In Traces, Footprints of Women, her first documentary, Katy Lena Ndiaye gives voice to women in a village in Burkina Faso, near the border with Ghana. Using only their hands, they decorate their houses with colorful frescoes. If her first film focuses more on the pictures than on the speech of the village women, she seems to have changed her cinematic approach in Awaiting for men. In this 56-minute documentary, she gives voice to three women of Oualata, this "red city " in the extreme east of Mauritania that defies the sands of the desert. In this remote corner, life flows like a long quiet river. Here, one does not lived by the tick of the clock. Most of the men have gone to seek their fortune in the big cities of the country or abroad, leaving the women alone with the children and the elderly.
The camera of cinematographer Herman Bertiau positions itself, in a natural setting, on the daily lives of three women. The first is very good-natured, the second expresses herself with humor and the third has a more reserved nature. But all three speak freely about their relationships with their husbands, with men in general, about their setbacks, their joys, their disappointments...in short, how they live in this immense desert region.
The viewer is even sometimes thrown off by this freedom of expression in a society considered (wrongly?) as misogynistic and where the woman gives the impression as counting for less than nothing. However, by examining the voices of the three “heroines", one conjectures that the man is not necessarily the one who rules. "When I want my husband, I tell him so, and he must do it!" remarks the one that seems to be the most playful, the most mischievous.

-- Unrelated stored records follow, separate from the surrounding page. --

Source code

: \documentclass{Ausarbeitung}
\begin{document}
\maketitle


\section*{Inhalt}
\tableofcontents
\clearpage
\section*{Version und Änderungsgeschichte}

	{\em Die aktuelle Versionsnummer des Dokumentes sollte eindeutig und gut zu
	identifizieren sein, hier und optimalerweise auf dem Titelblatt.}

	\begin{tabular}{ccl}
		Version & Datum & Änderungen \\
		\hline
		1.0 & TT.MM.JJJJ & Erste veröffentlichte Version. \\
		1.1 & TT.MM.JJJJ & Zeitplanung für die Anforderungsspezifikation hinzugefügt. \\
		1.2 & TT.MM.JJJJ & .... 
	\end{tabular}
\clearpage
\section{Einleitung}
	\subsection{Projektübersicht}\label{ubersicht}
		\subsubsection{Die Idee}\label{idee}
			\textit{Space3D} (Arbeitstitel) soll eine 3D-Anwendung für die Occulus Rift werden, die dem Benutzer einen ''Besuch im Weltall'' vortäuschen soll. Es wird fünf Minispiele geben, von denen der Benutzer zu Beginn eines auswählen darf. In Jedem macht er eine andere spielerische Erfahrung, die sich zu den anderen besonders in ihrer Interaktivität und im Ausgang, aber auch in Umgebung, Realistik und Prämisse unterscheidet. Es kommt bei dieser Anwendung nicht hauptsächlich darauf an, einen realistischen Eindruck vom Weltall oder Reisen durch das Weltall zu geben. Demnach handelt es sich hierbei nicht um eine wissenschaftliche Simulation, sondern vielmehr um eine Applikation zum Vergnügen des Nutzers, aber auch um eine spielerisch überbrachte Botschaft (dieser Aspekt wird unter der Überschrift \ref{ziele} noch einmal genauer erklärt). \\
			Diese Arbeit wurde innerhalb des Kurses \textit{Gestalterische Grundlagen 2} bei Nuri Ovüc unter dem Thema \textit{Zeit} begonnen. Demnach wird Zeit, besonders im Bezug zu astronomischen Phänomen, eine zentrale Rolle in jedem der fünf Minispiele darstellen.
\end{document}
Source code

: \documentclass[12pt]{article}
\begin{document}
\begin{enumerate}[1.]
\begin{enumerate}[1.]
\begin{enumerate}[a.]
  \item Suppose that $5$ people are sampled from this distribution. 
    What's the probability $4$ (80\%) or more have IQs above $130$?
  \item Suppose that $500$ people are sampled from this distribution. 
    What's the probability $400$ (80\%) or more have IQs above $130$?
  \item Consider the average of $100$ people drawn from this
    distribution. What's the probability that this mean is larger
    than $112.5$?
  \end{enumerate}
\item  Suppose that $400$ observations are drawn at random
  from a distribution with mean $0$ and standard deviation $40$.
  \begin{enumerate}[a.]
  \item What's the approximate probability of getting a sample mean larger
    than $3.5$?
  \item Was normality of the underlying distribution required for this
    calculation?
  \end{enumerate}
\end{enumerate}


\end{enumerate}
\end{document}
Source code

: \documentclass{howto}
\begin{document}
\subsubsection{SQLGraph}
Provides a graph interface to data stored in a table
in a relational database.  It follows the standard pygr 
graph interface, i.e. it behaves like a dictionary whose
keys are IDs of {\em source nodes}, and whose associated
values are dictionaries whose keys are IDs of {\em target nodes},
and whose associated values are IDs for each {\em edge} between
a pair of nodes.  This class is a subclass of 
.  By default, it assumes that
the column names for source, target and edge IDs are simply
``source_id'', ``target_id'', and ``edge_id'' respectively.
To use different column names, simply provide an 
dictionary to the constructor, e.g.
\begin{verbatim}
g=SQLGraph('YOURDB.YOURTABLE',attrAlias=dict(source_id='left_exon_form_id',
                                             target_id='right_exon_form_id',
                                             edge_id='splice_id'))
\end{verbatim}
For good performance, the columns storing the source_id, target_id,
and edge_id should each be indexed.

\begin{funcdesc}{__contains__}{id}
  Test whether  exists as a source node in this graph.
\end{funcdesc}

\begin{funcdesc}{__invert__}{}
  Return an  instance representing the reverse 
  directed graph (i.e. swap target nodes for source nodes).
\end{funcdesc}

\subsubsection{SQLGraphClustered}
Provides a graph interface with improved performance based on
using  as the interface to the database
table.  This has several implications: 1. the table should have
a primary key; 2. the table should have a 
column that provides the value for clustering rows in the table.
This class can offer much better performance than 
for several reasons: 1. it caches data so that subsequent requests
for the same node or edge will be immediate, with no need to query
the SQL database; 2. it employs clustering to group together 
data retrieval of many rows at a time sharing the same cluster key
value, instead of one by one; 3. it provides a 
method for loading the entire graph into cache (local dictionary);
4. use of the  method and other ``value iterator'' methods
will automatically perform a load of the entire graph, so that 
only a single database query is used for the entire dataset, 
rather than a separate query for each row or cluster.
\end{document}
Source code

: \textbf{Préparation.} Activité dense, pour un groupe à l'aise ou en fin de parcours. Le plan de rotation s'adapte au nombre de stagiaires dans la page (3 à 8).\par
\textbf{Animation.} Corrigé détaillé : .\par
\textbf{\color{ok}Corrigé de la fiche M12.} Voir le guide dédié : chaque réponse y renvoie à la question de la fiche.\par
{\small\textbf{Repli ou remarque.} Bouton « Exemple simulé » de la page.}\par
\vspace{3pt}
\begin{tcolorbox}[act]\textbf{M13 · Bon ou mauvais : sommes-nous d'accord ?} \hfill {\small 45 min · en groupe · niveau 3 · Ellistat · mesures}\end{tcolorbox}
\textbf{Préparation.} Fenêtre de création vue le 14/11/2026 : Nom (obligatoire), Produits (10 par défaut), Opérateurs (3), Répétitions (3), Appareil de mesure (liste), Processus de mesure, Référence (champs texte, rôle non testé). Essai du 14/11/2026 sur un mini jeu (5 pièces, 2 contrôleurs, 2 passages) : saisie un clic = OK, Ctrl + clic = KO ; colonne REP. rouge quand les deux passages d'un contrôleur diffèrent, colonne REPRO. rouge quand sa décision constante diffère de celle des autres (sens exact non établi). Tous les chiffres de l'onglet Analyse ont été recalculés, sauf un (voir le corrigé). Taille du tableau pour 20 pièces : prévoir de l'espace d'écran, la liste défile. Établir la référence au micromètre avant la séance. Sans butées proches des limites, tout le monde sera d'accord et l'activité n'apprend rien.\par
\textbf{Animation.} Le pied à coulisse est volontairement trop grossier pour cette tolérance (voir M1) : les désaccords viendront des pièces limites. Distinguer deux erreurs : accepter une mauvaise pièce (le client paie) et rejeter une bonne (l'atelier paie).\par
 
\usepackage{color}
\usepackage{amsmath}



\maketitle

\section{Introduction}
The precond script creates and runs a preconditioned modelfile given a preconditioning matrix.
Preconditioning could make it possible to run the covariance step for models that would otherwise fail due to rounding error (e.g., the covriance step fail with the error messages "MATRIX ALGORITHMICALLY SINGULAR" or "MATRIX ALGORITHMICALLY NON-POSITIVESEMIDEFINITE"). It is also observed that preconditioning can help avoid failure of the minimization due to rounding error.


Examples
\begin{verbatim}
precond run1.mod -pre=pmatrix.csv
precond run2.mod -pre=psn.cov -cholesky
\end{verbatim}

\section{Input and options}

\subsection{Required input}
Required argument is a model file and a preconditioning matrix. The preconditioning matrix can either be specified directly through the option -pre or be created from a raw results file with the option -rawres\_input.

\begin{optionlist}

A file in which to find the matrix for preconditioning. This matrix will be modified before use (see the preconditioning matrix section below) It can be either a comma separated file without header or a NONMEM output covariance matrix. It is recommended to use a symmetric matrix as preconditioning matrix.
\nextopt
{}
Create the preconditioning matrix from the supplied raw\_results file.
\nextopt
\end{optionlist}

It was not easy to get the women, who are often rather modest, to speak. "The location spotting was difficult, but I managed to put them at ease," says the filmmaker.
In fact, Katy Lena Ndiaye uses the colors of the frescoes as "cutaways" to heighten the women’s discourse as they wait for their men as the end of Ramadan approaches (the film was shot a few days before the feast of Korité [the day marking the end of fasting of Ramada]). "The murals are the representation of their speech", explained the director at the end of the screening.
The camera, always fixed, gives the viewer time to explore facial expressions and the beauty of the landscape. The angles, wide or tight, insist on details: hands kneading clay or mixing colors; stolen smiles; bursts of spontaneous laughter; expressions of such pure faces... The documentary Awaiting for men runs counter to the clichés about African society, particularly Muslim. "It is true that one can easily fall into clichés thinking that in these societies it is always the man who dominates. I think it's more complicated than that..." cautions Katy Ndiaye.
Her film, which is the second of a trilogy on artistic work she wants to pursue, brings to us a universe that we rarely get to see on African screens, "colonized" by the lavish Hollywood films and the rosy South American telefilms. Subtle editing, a stripped down, simplified music by the Belgian jazz musician Erwin Vann, and the beautiful voice of the Mauritanian singer, Malouma, make the viewer feel as if the 56 minutes of the documentary have hardly passed by.